Kobe 22 sayıyla takımını sırtlarken maçın Lakers açısından bana göre yıldızı kesinlikle Lamar Odom'du 20 sayı 12 rebaund ile takımına katkıda bulunan Lamar'ın eşleşme problemi San Antonio'nun en büyük kabusu olacak bu seride. Lakers adına geçen maçın hayalkırıklığı Fisher bu maç iyi bir oyun ortaya koydu ve 11 sayılık bir katkı sağladı, Gasol 10 sayı ve benchten gelen Farmar ise 14 sayıyla takımına ekstra destek verdi. San Antonio ise neredeyse hiç birşey yapamadığı maçta Duncan gene takımının lideri oldu 12 sayı ve 16 rebaund'la oynadı. Fransız guard Tony Parker 13 sayıyla eşlik ederken takımın geri kalanını çift haneli sayılara ulaşamadılar. San Antonio'da Ginobili ilk maçın son periodundaki berbat performansına devam etti 2-8 gibi bir yüzde skor opsiyonu kısıtlı olan San Antonio gibi bir takımda kaldırılamayacak bir yük açıkcası. .345 2 sayılık .261 3 sayılık .500 serbest atış yüzdesiyle bir takımın zaten maçı kazanma gibi bir lüksü yok. Normal yüzdeleriyle oynayan Lakers'dan bu yüzdelerle 30 sayı fark yemeleri de normal karşılanmalı.

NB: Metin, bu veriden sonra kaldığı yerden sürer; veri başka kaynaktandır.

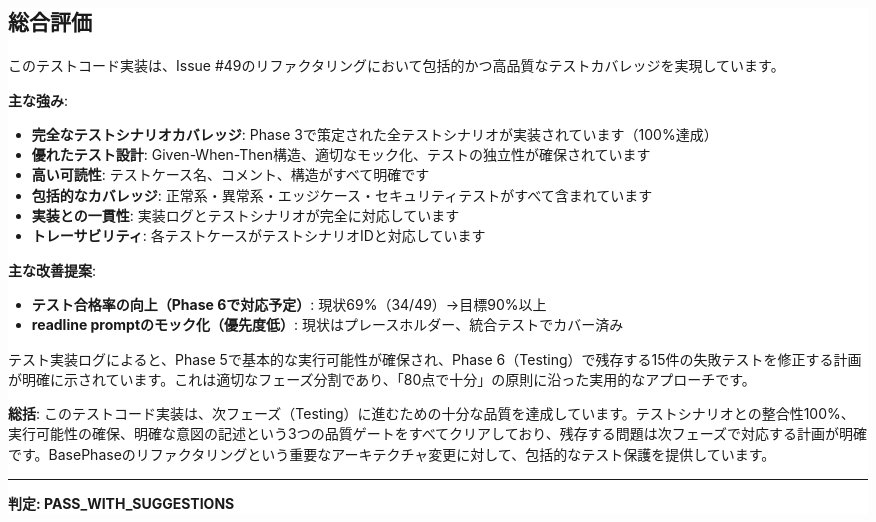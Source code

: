 ## 総合評価

このテストコード実装は、Issue #49のリファクタリングにおいて包括的かつ高品質なテストカバレッジを実現しています。

**主な強み**:
- **完全なテストシナリオカバレッジ**: Phase 3で策定された全テストシナリオが実装されています（100%達成）
- **優れたテスト設計**: Given-When-Then構造、適切なモック化、テストの独立性が確保されています
- **高い可読性**: テストケース名、コメント、構造がすべて明確です
- **包括的なカバレッジ**: 正常系・異常系・エッジケース・セキュリティテストがすべて含まれています
- **実装との一貫性**: 実装ログとテストシナリオが完全に対応しています
- **トレーサビリティ**: 各テストケースがテストシナリオIDと対応しています

**主な改善提案**:
- **テスト合格率の向上（Phase 6で対応予定）**: 現状69%（34/49）→目標90%以上
- **readline promptのモック化（優先度低）**: 現状はプレースホルダー、統合テストでカバー済み

テスト実装ログによると、Phase 5で基本的な実行可能性が確保され、Phase 6（Testing）で残存する15件の失敗テストを修正する計画が明確に示されています。これは適切なフェーズ分割であり、「80点で十分」の原則に沿った実用的なアプローチです。

**総括**:
このテストコード実装は、次フェーズ（Testing）に進むための十分な品質を達成しています。テストシナリオとの整合性100%、実行可能性の確保、明確な意図の記述という3つの品質ゲートをすべてクリアしており、残存する問題は次フェーズで対応する計画が明確です。BasePhaseのリファクタリングという重要なアーキテクチャ変更に対して、包括的なテスト保護を提供しています。

---
**判定: PASS_WITH_SUGGESTIONS**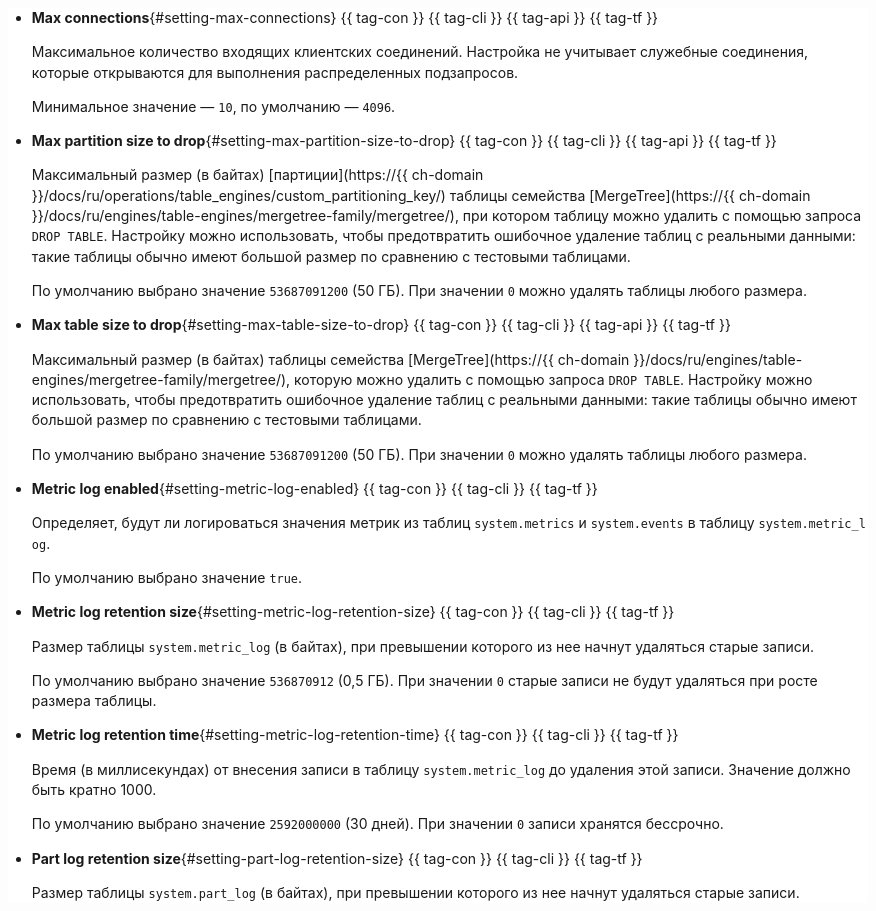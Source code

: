 * **Max connections**{#setting-max-connections} {{ tag-con }} {{ tag-cli }} {{ tag-api }} {{ tag-tf }}

    Максимальное количество входящих клиентских соединений. Настройка не учитывает служебные соединения, которые открываются для выполнения распределенных подзапросов.

    Минимальное значение — `10`, по умолчанию — `4096`.

* **Max partition size to drop**{#setting-max-partition-size-to-drop} {{ tag-con }} {{ tag-cli }} {{ tag-api }} {{ tag-tf }}

    Максимальный размер (в байтах) [партиции](https://{{ ch-domain }}/docs/ru/operations/table_engines/custom_partitioning_key/) таблицы семейства [MergeTree](https://{{ ch-domain }}/docs/ru/engines/table-engines/mergetree-family/mergetree/), при котором таблицу можно удалить с помощью запроса `DROP TABLE`. Настройку можно использовать, чтобы предотвратить ошибочное удаление таблиц с реальными данными: такие таблицы обычно имеют большой размер по сравнению с тестовыми таблицами.

    По умолчанию выбрано значение `53687091200` (50 ГБ). При значении `0` можно удалять таблицы любого размера.

* **Max table size to drop**{#setting-max-table-size-to-drop} {{ tag-con }} {{ tag-cli }} {{ tag-api }} {{ tag-tf }}

    Максимальный размер (в байтах) таблицы семейства [MergeTree](https://{{ ch-domain }}/docs/ru/engines/table-engines/mergetree-family/mergetree/), которую можно удалить с помощью запроса `DROP TABLE`. Настройку можно использовать, чтобы предотвратить ошибочное удаление таблиц с реальными данными: такие таблицы обычно имеют большой размер по сравнению с тестовыми таблицами.

    По умолчанию выбрано значение `53687091200` (50 ГБ). При значении `0` можно удалять таблицы любого размера.

* **Metric log enabled**{#setting-metric-log-enabled} {{ tag-con }} {{ tag-cli }} {{ tag-tf }}

    Определяет, будут ли логироваться значения метрик из таблиц `system.metrics` и `system.events` в таблицу `system.metric_log`.

    По умолчанию выбрано значение `true`.

* **Metric log retention size**{#setting-metric-log-retention-size} {{ tag-con }} {{ tag-cli }} {{ tag-tf }}

    Размер таблицы `system.metric_log` (в байтах), при превышении которого из нее начнут удаляться старые записи.

    По умолчанию выбрано значение `536870912` (0,5 ГБ). При значении `0` старые записи не будут удаляться при росте размера таблицы.

* **Metric log retention time**{#setting-metric-log-retention-time} {{ tag-con }} {{ tag-cli }} {{ tag-tf }}

    Время (в миллисекундах) от внесения записи в таблицу `system.metric_log` до удаления этой записи. Значение должно быть кратно 1000.

    По умолчанию выбрано значение `2592000000` (30 дней). При значении `0` записи хранятся бессрочно.

* **Part log retention size**{#setting-part-log-retention-size} {{ tag-con }} {{ tag-cli }} {{ tag-tf }}

    Размер таблицы `system.part_log` (в байтах), при превышении которого из нее начнут удаляться старые записи.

Doğu yakasının konferans finallerinde uzun zamandır beklenen sonucu dün Detroit aldı ve Boston cephesinde takke düştü kel göründü. Play-off maçlarında evinde hiç kaybetmeyen ve deplasmanda da hiç kazanamayan Boston Celtics hep saha avantajıyla 7.maçlarda istediğini almıştı. Tabi finallerde karşılarına Detroit gibi gerçek bir takım çıkınca da sonunda kamyonun lastiği patladı ve evlerindeki ilk play-off mağlubiyetini aldılar. İlk maçta Detroit'in All-Star guardı Chancey Billups'ın da kötü oyunuyla maçı Boston almıştı ama dün gece Detroit takım olarak iyi oynayınca 3 kişilik Boston'u devirmeleri de kolay oldu. Detroit'in asi çocuğu Rasheed maç sonunda " Biz yerimize oturup bakın bunlar evinde yenilmiyor biz de yenemeyeceğiz bunları diyecek bir takım değiliz. Onların iyi oyuncuları var ama biz çok daha iyi bir takımız ve deplasmanda da maç kazanabiliyoruz, bunu da bu gece gösterdik" derken mesajını da net olarak iletmiş.